Task to complete
Beneath this instruction is a block of data; output from it exactly the lines that run from the one containing "spllo - enable interrupts." through the one containing "microdelay - sleep_us()", inclusive.

Supplied data
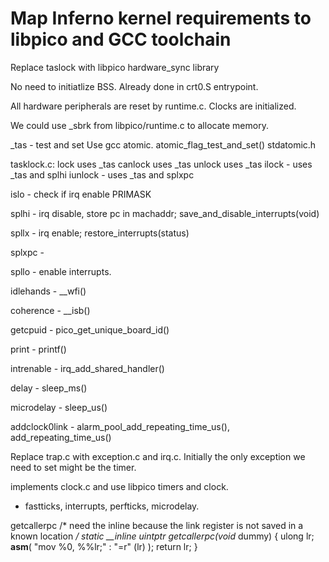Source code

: # Map Inferno kernel requirements to libpico and GCC toolchain

Replace taslock with libpico hardware_sync library

No need to initiatlize BSS.  Already done in crt0.S entrypoint.

All hardware peripherals are reset by runtime.c. Clocks are initialized.

We could use _sbrk from libpico/runtime.c to allocate memory.

_tas  - test and set    Use gcc atomic. atomic_flag_test_and_set()  stdatomic.h

tasklock.c:
lock   uses _tas
canlock  uses _tas
unlock  uses _tas
ilock - uses _tas and splhi
iunlock - uses _tas and splxpc

islo - check if irq enable   PRIMASK

splhi - irq disable, store pc in machaddr;   save_and_disable_interrupts(void)

spllx - irq enable;  restore_interrupts(status)

splxpc - 

spllo - enable interrupts.

idlehands - __wfi()

coherence - __isb()

getcpuid - pico_get_unique_board_id()

print - printf()

intrenable -  irq_add_shared_handler()

delay - sleep_ms()

microdelay - sleep_us()

addclock0link - alarm_pool_add_repeating_time_us(), add_repeating_time_us()


Replace trap.c with exception.c and irq.c. Initially the only exception we need
to set might be the timer.

implements clock.c and use libpico timers and clock.
- fastticks, interrupts, perfticks, microdelay.

getcallerpc
/* need the inline because the link register is not saved in a known location */
static __inline uintptr getcallerpc(void* dummy) {
	ulong lr;
 	__asm__(	"mov	%0, %%lr;" 
 			: "=r" (lr) 
 	); 
	return lr;
}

Solution
spllo - enable interrupts.

idlehands - __wfi()

coherence - __isb()

getcpuid - pico_get_unique_board_id()

print - printf()

intrenable -  irq_add_shared_handler()

delay - sleep_ms()

microdelay - sleep_us()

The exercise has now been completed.